Material shown>
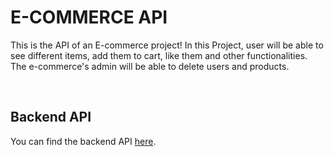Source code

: # E-COMMERCE API
<p>This is the API of an E-commerce project! In this Project, user will be able to see different items, add them to cart, like them and other functionalities. The e-commerce's admin will be able to delete users and products.</p> <br/>

## Backend API
You can find the backend API [here](https://github.com/vinicgoulart/ecommerceapi).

Task prompt> From the line containing "## Backend API" down to the final line of the data, write out every line exactly; both the first and last of these belong in your answer, and nothing else does.

Solution for this problem>
## Backend API
You can find the backend API [here](https://github.com/vinicgoulart/ecommerceapi).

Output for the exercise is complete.